La princesa Margarita estaba casada con un físico teórico que se ganaba la vida dando clases para otros físicos teóricos. Cuando Macri llegó al poder, obvio, se quedó sin laburo porque sabemos que a los macristas no les gusta nada que la gente piense en cosas que no se pueden dibujar o espiar. Así que el chabón quedó en la lona y se mantenían con lo que ella aportaba, siempre al filo de que la rajen. Hacían unos mangos cuidando unos perros coquetos de sus amistades de clase media acomodada. La princesa Margarita era muy racional, pero como muchos otros que después se quisieron cortar las pelotas lo votó a Macri haciendo uso del lado paranormal de su cerebro. A pesar de parirla nunca se arrepintió.

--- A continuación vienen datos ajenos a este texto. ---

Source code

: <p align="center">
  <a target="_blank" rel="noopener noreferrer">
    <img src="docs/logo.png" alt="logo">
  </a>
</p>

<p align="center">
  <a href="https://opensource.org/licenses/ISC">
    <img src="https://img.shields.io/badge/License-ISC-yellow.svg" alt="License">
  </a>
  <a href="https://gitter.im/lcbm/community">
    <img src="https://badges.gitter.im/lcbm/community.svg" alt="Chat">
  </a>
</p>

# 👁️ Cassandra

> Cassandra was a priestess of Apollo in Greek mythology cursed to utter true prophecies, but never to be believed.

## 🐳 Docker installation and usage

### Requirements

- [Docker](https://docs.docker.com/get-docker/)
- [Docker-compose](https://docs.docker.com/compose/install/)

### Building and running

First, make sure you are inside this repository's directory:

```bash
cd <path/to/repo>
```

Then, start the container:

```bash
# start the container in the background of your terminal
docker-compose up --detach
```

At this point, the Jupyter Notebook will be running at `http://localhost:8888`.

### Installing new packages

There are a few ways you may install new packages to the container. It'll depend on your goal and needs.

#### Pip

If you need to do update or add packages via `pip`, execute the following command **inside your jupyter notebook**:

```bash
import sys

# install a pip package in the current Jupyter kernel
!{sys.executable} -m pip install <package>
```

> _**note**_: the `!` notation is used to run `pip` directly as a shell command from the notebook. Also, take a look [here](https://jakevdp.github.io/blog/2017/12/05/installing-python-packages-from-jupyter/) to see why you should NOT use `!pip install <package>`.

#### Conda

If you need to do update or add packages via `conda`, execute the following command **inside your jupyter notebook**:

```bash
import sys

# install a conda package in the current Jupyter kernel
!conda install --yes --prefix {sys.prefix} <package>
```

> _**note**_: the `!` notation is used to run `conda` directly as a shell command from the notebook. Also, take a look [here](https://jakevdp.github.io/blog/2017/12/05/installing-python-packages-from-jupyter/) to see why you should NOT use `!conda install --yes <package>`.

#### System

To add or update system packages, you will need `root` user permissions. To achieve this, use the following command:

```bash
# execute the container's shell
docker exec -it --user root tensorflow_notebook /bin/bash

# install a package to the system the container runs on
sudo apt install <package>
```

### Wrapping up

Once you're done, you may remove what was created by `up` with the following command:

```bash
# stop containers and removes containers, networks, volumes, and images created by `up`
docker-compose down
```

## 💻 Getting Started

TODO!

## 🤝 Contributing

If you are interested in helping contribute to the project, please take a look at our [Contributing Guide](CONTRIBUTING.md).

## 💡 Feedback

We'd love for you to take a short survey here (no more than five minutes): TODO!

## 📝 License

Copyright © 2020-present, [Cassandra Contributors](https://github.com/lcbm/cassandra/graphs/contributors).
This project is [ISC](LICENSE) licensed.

La verdad es que lloraban una pobreza que no era tan acuciante porque se iban seguido a una casa en la costa no sé de quién y tenían un depto. super lindo en Villa Devoto. Varias veces me pidieron que les cuide el rancho y a unos perros para poder hacerse escapadas de finde largo y como no me costaba nada les hacía la gauchada. Querían pagarme pero siempre los saqué cagando. Me caían bien.

La princesa Margarita era una mina intensa en la forma de sostener sus opiniones. Una rompebolas de un hiper perfeccionismo sin sentido alguno. Pero querible.

Una vez, en medio de esas temporadas en la que la boludeaban, con su marido sin laburo y con el dictamen en contra de los astros, vino a llorar a la oficina. Me contó que como su marido era igual a ella no se adaptaba a las changas o laburos que pegaba. Y ella, como era joven, quería viajar y hacer cursos por el mundo y vivir muchas experiencias y que, como no podía hacer todo aquello en ese momento, había decidido congelar sus óvulos. Todo entre lágrimas, desbordada. La idea era congelarlos para que, cuando la Argentina mejorara, ella pudiese hacer todo lo que tenía en mente y luego, ahí sí, ser madre. No recuerdo si llegó a realizar esa movida. Eran como $50000 y no los tenía.

Un día pegó un laburo en otro organismo y luego recaló en una empresa privada. Cuando se fue muchos nos alegramos por ella porque con su nivel de auto exigencia la iba a pegar, estaba sobrecalificada para cualquier mambo relacionado con la biología.

Me llamó un par de veces para ver si me copaba y filtraba algunos datos comprometedores a la prensa que la dejaban bien parada en vaya uno a saber qué ajedrez laboral. No me copé. Me acostumbré a tener laburo y a pagar la luz.

No pasó mucho tiempo cuando empezó a poner peros para vernos. Una vez me pidió que le cuidara la casa. Me mandó las llaves a través del Sátiro, que andaba por la zona. Fui, le cuidé la casa. Nunca me reclamó las llaves. La llamé mil veces y nada. Cuando me recibí la busqué por cielo y tierra. Ella era una de las responsables de que volviera a la universidad, me hinchaba las pelotas, me obligaba a estudiar, me tomaba lección. Quería festejar con ella, celebrar con ella. Cuando le conté me respondió un mensaje de compromiso. Al año volví a llamarla para decirle que aún tenía las llaves de su casa. Me devolvió unos mensajes pelados en los que solo me hablaba de su sobrina. Nunca más cruzamos palabra.

Otros que también tenían un vínculo con ella lo perdieron. Se borró, desapareció. Fue tan notorio el fantasmeo que tuve que dejar de defenderla cuando le sacaban el cuero. Muerta no está, la sigo en twitter y postea seguido cosas sobre ciencia. A veces la extraño.

El otro día me contaron que la eligieron para representar a la empresa en la que trabaja en una serie de encuentros que organiza mi laburo. Decían que se la escuchaba bien. No preguntó por ninguno de los que le escuchábamos el llanto. Tampoco por las llaves.